Recently a new app has been launched for iPhone users to auction parking spaces using their cell phones. Although still beta-testing the app, the developers believed that it has the potential to gain a global market in the near future. The app is currently being used primarily on Manhattan’s Upper West Side, and here’s how it works: since the parking spaces are not for sale, what the drivers selling is actually the information of when, exactly, a space would be available. Despite the fact that the transactions are not yet made real “auctions”—there are no bidding going on besides the sale, people’s behavior of buying or not buying the new deal can be explained by the underlying game theory.

In class we talked about game theory and its application in real world stories. Here in the parking auction, each buyer is a player in the “game”, and he or she can choose to buy a space, or to bet on luck.
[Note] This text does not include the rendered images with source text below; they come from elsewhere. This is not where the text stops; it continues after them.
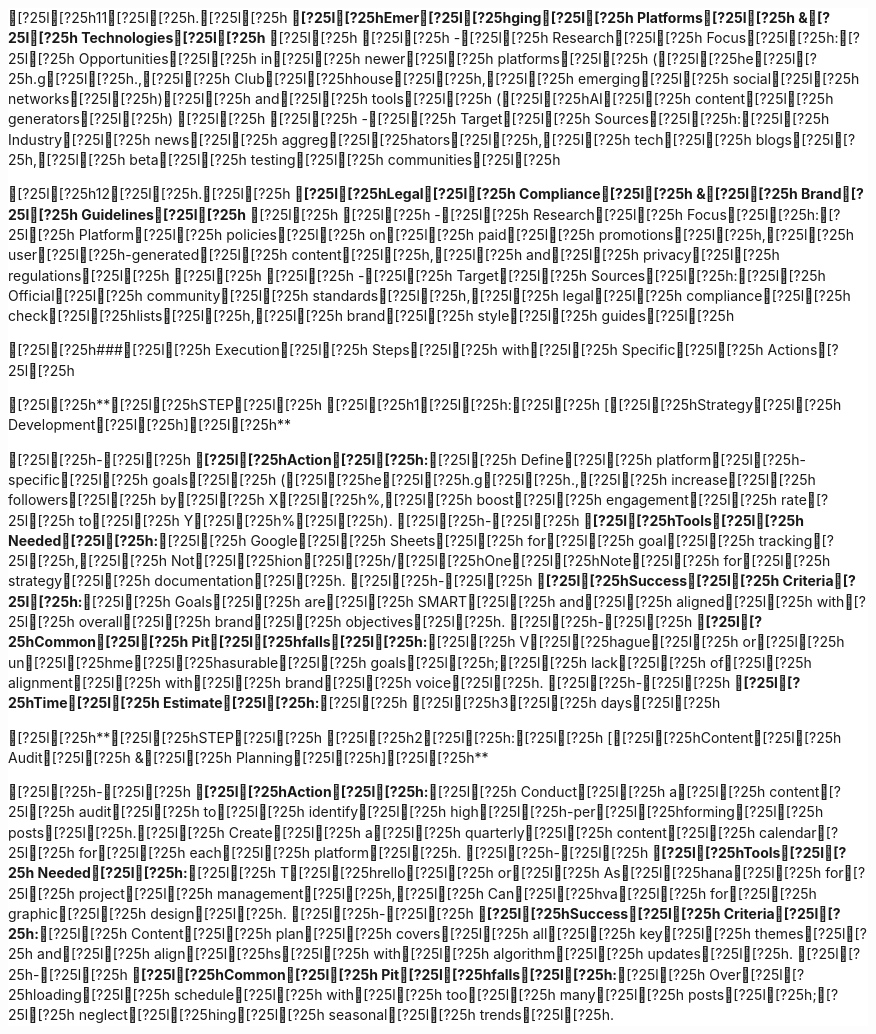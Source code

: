 [?25l[?25h11[?25l[?25h.[?25l[?25h **[?25l[?25hEmer[?25l[?25hging[?25l[?25h Platforms[?25l[?25h &[?25l[?25h Technologies[?25l[?25h**
[?25l[?25h   [?25l[?25h -[?25l[?25h Research[?25l[?25h Focus[?25l[?25h:[?25l[?25h Opportunities[?25l[?25h in[?25l[?25h newer[?25l[?25h platforms[?25l[?25h ([?25l[?25he[?25l[?25h.g[?25l[?25h.,[?25l[?25h Club[?25l[?25hhouse[?25l[?25h,[?25l[?25h emerging[?25l[?25h social[?25l[?25h networks[?25l[?25h)[?25l[?25h and[?25l[?25h tools[?25l[?25h ([?25l[?25hAI[?25l[?25h content[?25l[?25h generators[?25l[?25h)
[?25l[?25h   [?25l[?25h -[?25l[?25h Target[?25l[?25h Sources[?25l[?25h:[?25l[?25h Industry[?25l[?25h news[?25l[?25h aggreg[?25l[?25hators[?25l[?25h,[?25l[?25h tech[?25l[?25h blogs[?25l[?25h,[?25l[?25h beta[?25l[?25h testing[?25l[?25h communities[?25l[?25h

[?25l[?25h12[?25l[?25h.[?25l[?25h **[?25l[?25hLegal[?25l[?25h Compliance[?25l[?25h &[?25l[?25h Brand[?25l[?25h Guidelines[?25l[?25h**
[?25l[?25h   [?25l[?25h -[?25l[?25h Research[?25l[?25h Focus[?25l[?25h:[?25l[?25h Platform[?25l[?25h policies[?25l[?25h on[?25l[?25h paid[?25l[?25h promotions[?25l[?25h,[?25l[?25h user[?25l[?25h-generated[?25l[?25h content[?25l[?25h,[?25l[?25h and[?25l[?25h privacy[?25l[?25h regulations[?25l[?25h
[?25l[?25h   [?25l[?25h -[?25l[?25h Target[?25l[?25h Sources[?25l[?25h:[?25l[?25h Official[?25l[?25h community[?25l[?25h standards[?25l[?25h,[?25l[?25h legal[?25l[?25h compliance[?25l[?25h check[?25l[?25hlists[?25l[?25h,[?25l[?25h brand[?25l[?25h style[?25l[?25h guides[?25l[?25h

[?25l[?25h###[?25l[?25h Execution[?25l[?25h Steps[?25l[?25h with[?25l[?25h Specific[?25l[?25h Actions[?25l[?25h

[?25l[?25h**[?25l[?25hSTEP[?25l[?25h [?25l[?25h1[?25l[?25h:[?25l[?25h [[?25l[?25hStrategy[?25l[?25h Development[?25l[?25h][?25l[?25h**

[?25l[?25h-[?25l[?25h **[?25l[?25hAction[?25l[?25h:**[?25l[?25h Define[?25l[?25h platform[?25l[?25h-specific[?25l[?25h goals[?25l[?25h ([?25l[?25he[?25l[?25h.g[?25l[?25h.,[?25l[?25h increase[?25l[?25h followers[?25l[?25h by[?25l[?25h X[?25l[?25h%,[?25l[?25h boost[?25l[?25h engagement[?25l[?25h rate[?25l[?25h to[?25l[?25h Y[?25l[?25h%[?25l[?25h).
[?25l[?25h-[?25l[?25h **[?25l[?25hTools[?25l[?25h Needed[?25l[?25h:**[?25l[?25h Google[?25l[?25h Sheets[?25l[?25h for[?25l[?25h goal[?25l[?25h tracking[?25l[?25h,[?25l[?25h Not[?25l[?25hion[?25l[?25h/[?25l[?25hOne[?25l[?25hNote[?25l[?25h for[?25l[?25h strategy[?25l[?25h documentation[?25l[?25h.
[?25l[?25h-[?25l[?25h **[?25l[?25hSuccess[?25l[?25h Criteria[?25l[?25h:**[?25l[?25h Goals[?25l[?25h are[?25l[?25h SMART[?25l[?25h and[?25l[?25h aligned[?25l[?25h with[?25l[?25h overall[?25l[?25h brand[?25l[?25h objectives[?25l[?25h.
[?25l[?25h-[?25l[?25h **[?25l[?25hCommon[?25l[?25h Pit[?25l[?25hfalls[?25l[?25h:**[?25l[?25h V[?25l[?25hague[?25l[?25h or[?25l[?25h un[?25l[?25hme[?25l[?25hasurable[?25l[?25h goals[?25l[?25h;[?25l[?25h lack[?25l[?25h of[?25l[?25h alignment[?25l[?25h with[?25l[?25h brand[?25l[?25h voice[?25l[?25h.
[?25l[?25h-[?25l[?25h **[?25l[?25hTime[?25l[?25h Estimate[?25l[?25h:**[?25l[?25h [?25l[?25h3[?25l[?25h days[?25l[?25h

[?25l[?25h**[?25l[?25hSTEP[?25l[?25h [?25l[?25h2[?25l[?25h:[?25l[?25h [[?25l[?25hContent[?25l[?25h Audit[?25l[?25h &[?25l[?25h Planning[?25l[?25h][?25l[?25h**

[?25l[?25h-[?25l[?25h **[?25l[?25hAction[?25l[?25h:**[?25l[?25h Conduct[?25l[?25h a[?25l[?25h content[?25l[?25h audit[?25l[?25h to[?25l[?25h identify[?25l[?25h high[?25l[?25h-per[?25l[?25hforming[?25l[?25h posts[?25l[?25h.[?25l[?25h Create[?25l[?25h a[?25l[?25h quarterly[?25l[?25h content[?25l[?25h calendar[?25l[?25h for[?25l[?25h each[?25l[?25h platform[?25l[?25h.
[?25l[?25h-[?25l[?25h **[?25l[?25hTools[?25l[?25h Needed[?25l[?25h:**[?25l[?25h T[?25l[?25hrello[?25l[?25h or[?25l[?25h As[?25l[?25hana[?25l[?25h for[?25l[?25h project[?25l[?25h management[?25l[?25h,[?25l[?25h Can[?25l[?25hva[?25l[?25h for[?25l[?25h graphic[?25l[?25h design[?25l[?25h.
[?25l[?25h-[?25l[?25h **[?25l[?25hSuccess[?25l[?25h Criteria[?25l[?25h:**[?25l[?25h Content[?25l[?25h plan[?25l[?25h covers[?25l[?25h all[?25l[?25h key[?25l[?25h themes[?25l[?25h and[?25l[?25h align[?25l[?25hs[?25l[?25h with[?25l[?25h algorithm[?25l[?25h updates[?25l[?25h.
[?25l[?25h-[?25l[?25h **[?25l[?25hCommon[?25l[?25h Pit[?25l[?25hfalls[?25l[?25h:**[?25l[?25h Over[?25l[?25hloading[?25l[?25h schedule[?25l[?25h with[?25l[?25h too[?25l[?25h many[?25l[?25h posts[?25l[?25h;[?25l[?25h neglect[?25l[?25hing[?25l[?25h seasonal[?25l[?25h trends[?25l[?25h.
To interpret this game by a matrix, we set the following rules: each driver who is looking for a parking space is a player, the two strategies that the players can choose are either to buy a parking space through the app, or not to buy it—find a spot themselves. The value of getting a parking space quickly is 30, but by quickly we mean the player necessarily buys the space using the app, which has a cost of 10; yet not finding a space in time, denoting not to use the app and with a low chance of luck in a high traffic area, the time wasted costs 15. Since this game involves multiple players (though we only take two players into consideration, the rest of the game works the same), if someone buys a space, then the other drivers who are randomly looking for spots themselves has an even lower chance to get a free spot, thus further increase the cost of time wasted to 25. However, if two drivers make a purchase at the same time, they both get a lower value out of their transaction—that is, they only get 20 because space available for parking decreases. As we put these values into the payoff matrix, we see that if two drivers both buy a space, their payoff would be (5,5), which is 20-15. And if they both do not buy, the payoffs are (-15, -15). If one buys and the other does not, the player who buys it gets 30-15=15 and whoever not buying it gets -25. A payoff matrix can be constructed as the following:

Payoff Matrix

This game is very similar to a prisoner’s dilemma game, in which a player gets the highest payoff confessing while the other player does not confess. In this parking auction game, a player’s best response is always to buy the parking space no matter what the other player does. Therefore, similar to the prisoner’s dilemma which can be considered a subtle design to make the prisoners believe (and it truly is) their dominant strategy is to confess, the parking auction game shows the drivers that the best way to go is to buy a space no matter what others are doing. The Nash Equilibrium in the game is therefore the upper left cell, which corresponds to both players buying. A game theory analysis well described how the parking auction app will be profitable as expected if drivers would follow what the game shows.